**What to produce:** From the entries below, retype only the lines from the one with "independentes do programa.\\" through the one with "a nós predicativos.\\", exactly as written.

*** Excerpted records Section Begins ***

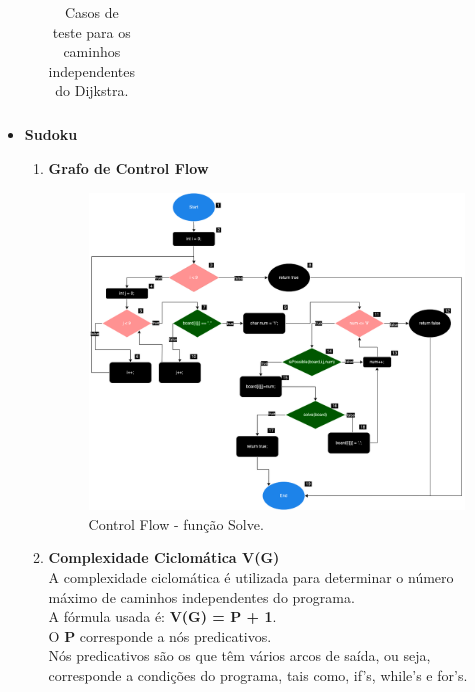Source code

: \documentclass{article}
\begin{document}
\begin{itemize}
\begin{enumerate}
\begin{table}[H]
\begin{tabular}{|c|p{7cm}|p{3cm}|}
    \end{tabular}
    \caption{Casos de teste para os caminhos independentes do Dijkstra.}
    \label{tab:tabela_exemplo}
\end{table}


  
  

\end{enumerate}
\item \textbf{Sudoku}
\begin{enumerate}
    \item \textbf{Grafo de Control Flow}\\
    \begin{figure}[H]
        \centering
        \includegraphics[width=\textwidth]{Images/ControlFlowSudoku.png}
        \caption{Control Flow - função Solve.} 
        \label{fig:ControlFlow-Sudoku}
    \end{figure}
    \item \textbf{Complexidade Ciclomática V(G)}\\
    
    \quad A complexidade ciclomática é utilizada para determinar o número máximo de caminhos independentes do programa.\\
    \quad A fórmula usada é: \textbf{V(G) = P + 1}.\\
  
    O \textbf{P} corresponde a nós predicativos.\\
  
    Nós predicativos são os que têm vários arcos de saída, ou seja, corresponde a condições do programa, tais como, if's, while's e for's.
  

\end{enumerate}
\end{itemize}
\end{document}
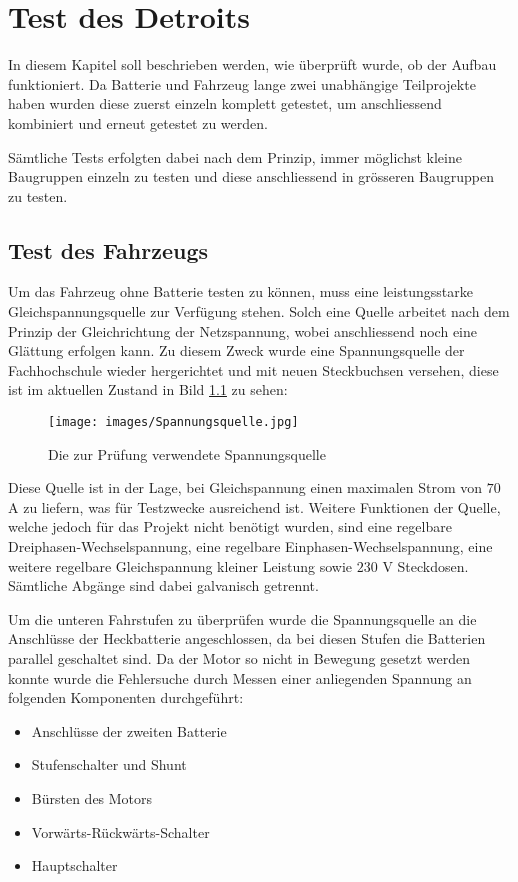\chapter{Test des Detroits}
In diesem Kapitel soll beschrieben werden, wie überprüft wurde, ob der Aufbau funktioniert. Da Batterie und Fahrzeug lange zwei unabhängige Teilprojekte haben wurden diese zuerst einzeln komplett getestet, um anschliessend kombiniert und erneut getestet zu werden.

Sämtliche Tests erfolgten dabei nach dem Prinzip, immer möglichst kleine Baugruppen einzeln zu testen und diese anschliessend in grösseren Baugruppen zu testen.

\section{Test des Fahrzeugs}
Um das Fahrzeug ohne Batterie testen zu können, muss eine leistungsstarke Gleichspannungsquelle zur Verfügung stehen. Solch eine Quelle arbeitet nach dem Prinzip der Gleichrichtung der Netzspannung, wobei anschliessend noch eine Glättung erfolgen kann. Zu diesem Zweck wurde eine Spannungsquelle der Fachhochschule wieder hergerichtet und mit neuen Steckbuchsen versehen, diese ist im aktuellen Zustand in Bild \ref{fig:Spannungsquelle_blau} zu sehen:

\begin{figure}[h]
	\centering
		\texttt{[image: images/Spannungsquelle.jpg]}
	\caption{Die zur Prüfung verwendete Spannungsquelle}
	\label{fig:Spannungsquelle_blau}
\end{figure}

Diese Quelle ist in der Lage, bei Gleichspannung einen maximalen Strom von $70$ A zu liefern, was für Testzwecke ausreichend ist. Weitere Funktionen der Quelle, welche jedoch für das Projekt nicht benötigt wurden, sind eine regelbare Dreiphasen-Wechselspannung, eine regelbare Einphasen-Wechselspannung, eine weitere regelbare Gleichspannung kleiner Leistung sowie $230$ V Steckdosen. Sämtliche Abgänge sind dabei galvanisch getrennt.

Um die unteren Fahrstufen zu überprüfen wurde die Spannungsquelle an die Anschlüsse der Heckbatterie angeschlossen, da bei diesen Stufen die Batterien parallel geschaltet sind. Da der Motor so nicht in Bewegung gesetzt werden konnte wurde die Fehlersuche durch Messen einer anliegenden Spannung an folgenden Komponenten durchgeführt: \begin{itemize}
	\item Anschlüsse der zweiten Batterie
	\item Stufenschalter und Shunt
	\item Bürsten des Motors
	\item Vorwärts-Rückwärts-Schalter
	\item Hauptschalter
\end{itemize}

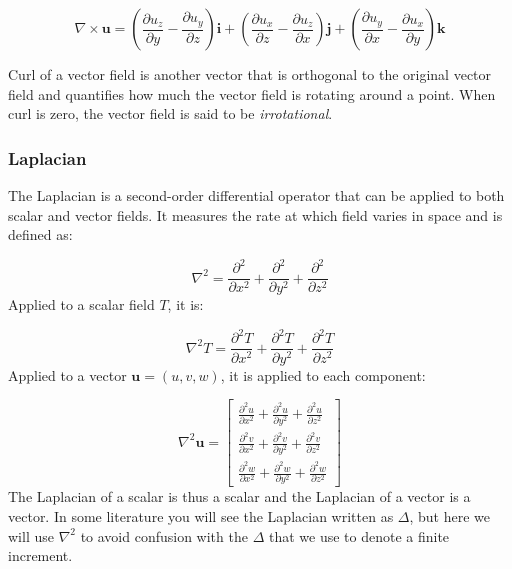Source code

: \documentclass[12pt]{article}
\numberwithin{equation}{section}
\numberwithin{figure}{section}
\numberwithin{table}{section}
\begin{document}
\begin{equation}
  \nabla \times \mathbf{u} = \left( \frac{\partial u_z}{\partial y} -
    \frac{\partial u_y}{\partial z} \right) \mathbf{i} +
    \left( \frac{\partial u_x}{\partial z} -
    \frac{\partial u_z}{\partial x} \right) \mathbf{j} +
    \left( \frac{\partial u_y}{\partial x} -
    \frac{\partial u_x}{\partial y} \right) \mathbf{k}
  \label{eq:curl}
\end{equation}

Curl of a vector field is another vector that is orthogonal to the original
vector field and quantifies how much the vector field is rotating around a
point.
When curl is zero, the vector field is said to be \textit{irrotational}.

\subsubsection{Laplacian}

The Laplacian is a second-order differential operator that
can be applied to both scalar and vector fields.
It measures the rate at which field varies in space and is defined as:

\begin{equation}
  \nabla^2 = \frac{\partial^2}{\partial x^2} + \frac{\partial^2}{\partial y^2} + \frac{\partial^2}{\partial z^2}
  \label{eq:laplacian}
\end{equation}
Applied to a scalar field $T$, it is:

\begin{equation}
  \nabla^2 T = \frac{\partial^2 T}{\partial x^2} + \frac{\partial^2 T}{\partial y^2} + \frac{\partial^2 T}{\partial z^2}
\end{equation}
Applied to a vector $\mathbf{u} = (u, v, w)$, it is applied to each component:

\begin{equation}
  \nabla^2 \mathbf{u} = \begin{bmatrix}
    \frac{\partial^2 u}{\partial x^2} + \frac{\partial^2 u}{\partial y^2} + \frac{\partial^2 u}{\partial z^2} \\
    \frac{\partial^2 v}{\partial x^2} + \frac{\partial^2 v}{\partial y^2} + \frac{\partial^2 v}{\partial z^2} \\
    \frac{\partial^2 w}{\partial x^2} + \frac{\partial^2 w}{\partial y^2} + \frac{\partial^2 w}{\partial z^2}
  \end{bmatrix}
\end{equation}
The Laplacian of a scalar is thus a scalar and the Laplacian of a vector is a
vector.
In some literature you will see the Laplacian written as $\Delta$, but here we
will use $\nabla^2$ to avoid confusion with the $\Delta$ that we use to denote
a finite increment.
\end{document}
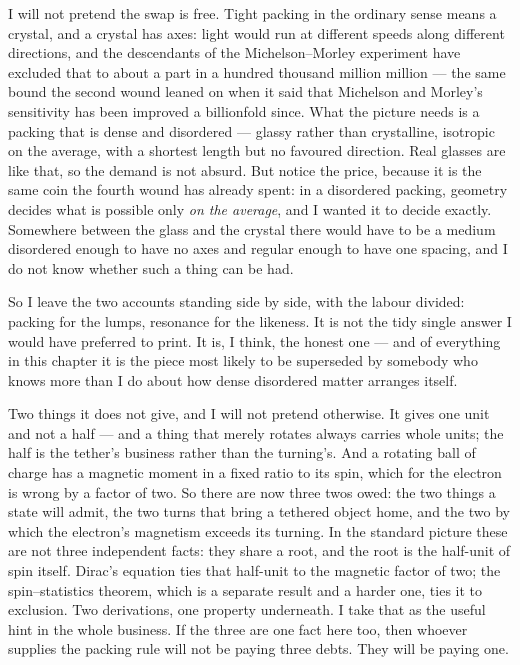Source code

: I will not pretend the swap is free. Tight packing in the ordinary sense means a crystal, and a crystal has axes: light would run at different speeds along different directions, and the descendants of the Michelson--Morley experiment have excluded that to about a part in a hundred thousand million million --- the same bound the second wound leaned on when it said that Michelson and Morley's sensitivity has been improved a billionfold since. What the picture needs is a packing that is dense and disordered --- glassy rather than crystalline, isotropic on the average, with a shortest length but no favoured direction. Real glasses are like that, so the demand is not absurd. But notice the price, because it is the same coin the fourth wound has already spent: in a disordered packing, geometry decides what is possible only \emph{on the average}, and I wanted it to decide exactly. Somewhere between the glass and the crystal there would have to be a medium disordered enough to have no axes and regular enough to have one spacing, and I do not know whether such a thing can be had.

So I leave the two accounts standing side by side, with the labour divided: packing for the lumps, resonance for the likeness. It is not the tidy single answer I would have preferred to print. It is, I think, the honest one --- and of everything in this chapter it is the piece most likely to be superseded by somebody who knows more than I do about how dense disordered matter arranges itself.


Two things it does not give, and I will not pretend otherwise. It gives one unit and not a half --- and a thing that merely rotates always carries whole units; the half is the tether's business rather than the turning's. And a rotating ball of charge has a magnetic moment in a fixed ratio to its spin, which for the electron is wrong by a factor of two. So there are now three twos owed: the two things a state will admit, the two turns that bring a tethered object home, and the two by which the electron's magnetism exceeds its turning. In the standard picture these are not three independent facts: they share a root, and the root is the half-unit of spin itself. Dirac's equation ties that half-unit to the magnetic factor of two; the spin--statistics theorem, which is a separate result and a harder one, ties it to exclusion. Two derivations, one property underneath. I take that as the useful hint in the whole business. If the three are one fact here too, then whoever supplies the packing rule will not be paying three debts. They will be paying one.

*** Excerpted records Section Ends ***
*** Excerpted records Section Begins ***

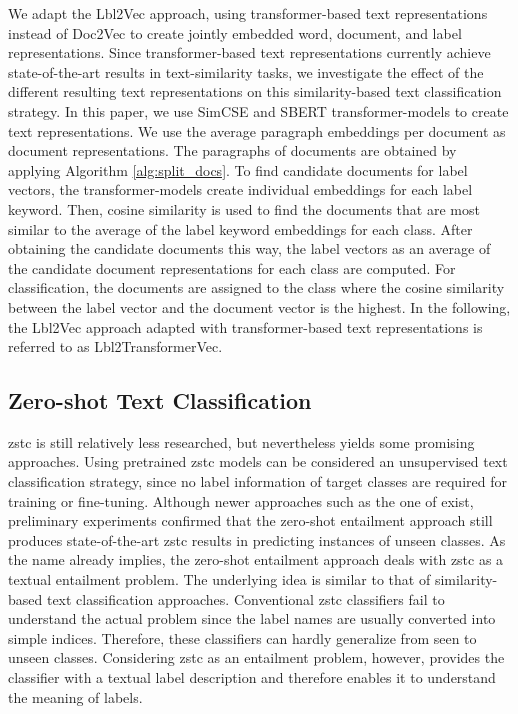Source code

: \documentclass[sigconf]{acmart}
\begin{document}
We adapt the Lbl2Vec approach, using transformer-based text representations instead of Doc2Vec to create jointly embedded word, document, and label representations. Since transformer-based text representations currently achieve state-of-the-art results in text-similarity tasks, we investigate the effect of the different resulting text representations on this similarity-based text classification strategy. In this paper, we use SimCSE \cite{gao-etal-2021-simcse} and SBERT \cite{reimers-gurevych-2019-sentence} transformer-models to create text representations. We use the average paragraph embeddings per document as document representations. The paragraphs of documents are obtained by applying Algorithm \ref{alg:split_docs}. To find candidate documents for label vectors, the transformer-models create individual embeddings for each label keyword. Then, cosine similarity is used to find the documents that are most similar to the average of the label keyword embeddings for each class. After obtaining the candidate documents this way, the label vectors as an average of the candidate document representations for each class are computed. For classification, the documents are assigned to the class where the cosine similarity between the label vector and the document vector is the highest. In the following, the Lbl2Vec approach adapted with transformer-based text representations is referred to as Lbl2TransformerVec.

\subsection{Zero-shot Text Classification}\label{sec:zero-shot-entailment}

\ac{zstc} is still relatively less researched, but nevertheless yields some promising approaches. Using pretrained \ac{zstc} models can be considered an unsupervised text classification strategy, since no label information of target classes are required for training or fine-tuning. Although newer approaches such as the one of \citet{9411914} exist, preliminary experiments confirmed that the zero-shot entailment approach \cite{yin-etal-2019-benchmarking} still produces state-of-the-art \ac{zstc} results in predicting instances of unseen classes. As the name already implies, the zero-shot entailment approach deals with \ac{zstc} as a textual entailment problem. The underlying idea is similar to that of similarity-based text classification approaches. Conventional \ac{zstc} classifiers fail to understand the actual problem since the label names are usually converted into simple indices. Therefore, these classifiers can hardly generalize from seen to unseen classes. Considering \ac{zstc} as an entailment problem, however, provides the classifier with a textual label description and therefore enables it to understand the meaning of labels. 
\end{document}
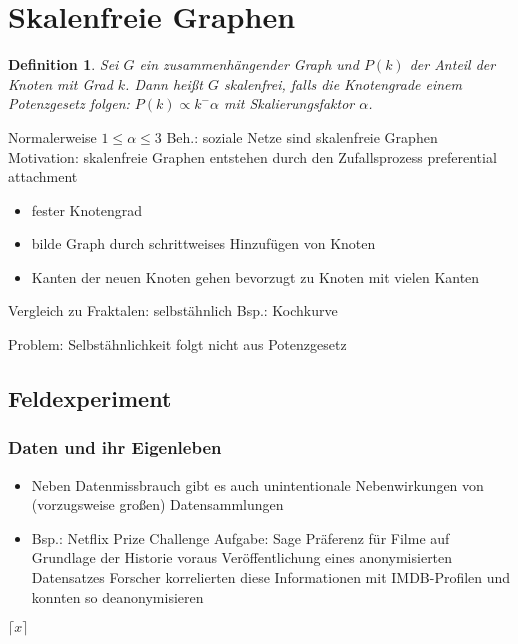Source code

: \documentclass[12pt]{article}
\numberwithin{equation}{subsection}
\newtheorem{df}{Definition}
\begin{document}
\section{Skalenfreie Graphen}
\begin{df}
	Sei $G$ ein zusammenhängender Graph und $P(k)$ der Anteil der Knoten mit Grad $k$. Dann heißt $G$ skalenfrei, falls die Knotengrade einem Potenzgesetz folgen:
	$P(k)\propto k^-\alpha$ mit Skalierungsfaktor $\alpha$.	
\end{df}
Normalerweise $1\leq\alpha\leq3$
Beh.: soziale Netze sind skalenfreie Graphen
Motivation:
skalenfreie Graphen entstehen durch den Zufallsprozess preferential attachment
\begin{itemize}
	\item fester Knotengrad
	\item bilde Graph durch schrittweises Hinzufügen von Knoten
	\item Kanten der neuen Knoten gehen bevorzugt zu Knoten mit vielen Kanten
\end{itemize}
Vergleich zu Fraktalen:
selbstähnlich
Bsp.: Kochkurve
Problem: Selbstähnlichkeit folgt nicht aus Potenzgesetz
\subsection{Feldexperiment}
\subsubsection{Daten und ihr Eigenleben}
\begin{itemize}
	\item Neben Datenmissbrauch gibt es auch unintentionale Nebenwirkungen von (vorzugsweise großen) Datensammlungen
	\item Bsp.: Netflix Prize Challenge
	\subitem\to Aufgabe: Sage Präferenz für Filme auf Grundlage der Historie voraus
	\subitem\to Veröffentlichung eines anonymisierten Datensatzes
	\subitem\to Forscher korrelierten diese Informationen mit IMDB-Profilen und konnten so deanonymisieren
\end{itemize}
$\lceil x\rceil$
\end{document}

*** Excerpted records Section Ends ***
*** Excerpted records Section Begins ***

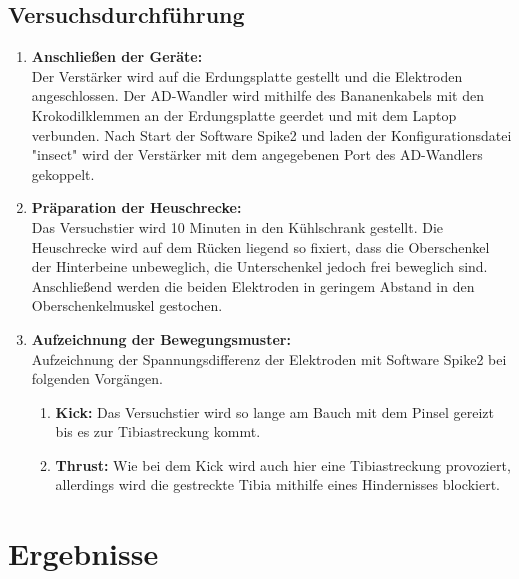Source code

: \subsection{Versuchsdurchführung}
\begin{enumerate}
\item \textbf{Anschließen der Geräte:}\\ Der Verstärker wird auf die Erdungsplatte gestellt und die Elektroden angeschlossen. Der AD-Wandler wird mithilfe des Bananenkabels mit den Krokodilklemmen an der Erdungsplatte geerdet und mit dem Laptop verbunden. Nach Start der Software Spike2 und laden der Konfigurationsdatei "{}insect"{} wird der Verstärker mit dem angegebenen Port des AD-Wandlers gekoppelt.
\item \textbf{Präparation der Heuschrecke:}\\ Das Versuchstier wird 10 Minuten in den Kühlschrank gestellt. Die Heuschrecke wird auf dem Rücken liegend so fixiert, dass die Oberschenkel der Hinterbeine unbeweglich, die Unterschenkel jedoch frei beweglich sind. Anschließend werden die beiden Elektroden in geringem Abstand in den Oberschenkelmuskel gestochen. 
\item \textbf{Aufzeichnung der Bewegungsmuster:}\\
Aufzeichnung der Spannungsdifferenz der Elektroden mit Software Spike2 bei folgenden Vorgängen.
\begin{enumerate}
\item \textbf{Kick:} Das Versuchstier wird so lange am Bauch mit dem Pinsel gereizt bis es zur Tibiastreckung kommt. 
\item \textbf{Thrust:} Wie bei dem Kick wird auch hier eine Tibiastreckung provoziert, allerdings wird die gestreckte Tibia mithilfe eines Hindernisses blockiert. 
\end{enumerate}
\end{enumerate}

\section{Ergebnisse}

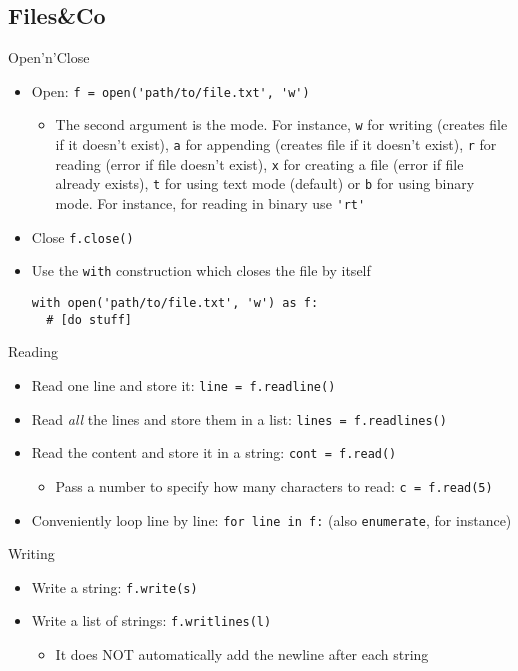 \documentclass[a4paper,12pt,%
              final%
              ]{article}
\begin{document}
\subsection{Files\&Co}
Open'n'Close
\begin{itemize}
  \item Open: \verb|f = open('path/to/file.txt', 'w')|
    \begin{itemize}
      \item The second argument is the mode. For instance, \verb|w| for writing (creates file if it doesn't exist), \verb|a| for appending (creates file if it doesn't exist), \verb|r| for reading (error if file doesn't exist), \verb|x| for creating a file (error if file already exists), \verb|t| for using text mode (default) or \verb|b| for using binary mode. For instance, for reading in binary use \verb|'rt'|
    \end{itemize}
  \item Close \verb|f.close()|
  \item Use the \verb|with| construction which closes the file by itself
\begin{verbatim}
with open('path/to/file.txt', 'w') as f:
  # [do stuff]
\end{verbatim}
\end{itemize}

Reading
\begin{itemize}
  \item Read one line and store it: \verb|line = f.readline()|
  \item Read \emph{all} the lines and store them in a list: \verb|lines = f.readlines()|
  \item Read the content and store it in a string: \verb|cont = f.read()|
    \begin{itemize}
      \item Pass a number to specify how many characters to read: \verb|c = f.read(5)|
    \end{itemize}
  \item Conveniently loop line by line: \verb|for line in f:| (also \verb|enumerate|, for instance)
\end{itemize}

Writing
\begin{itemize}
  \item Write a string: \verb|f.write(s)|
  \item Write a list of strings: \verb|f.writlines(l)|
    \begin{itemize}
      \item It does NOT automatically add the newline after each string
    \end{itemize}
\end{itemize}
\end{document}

*** Excerpted records Section Ends ***

**Exercise solution:**
    \quad A complexidade ciclomática é utilizada para determinar o número máximo de caminhos independentes do programa.\\
    \quad A fórmula usada é: \textbf{V(G) = P + 1}.\\
  
    O \textbf{P} corresponde a nós predicativos.\\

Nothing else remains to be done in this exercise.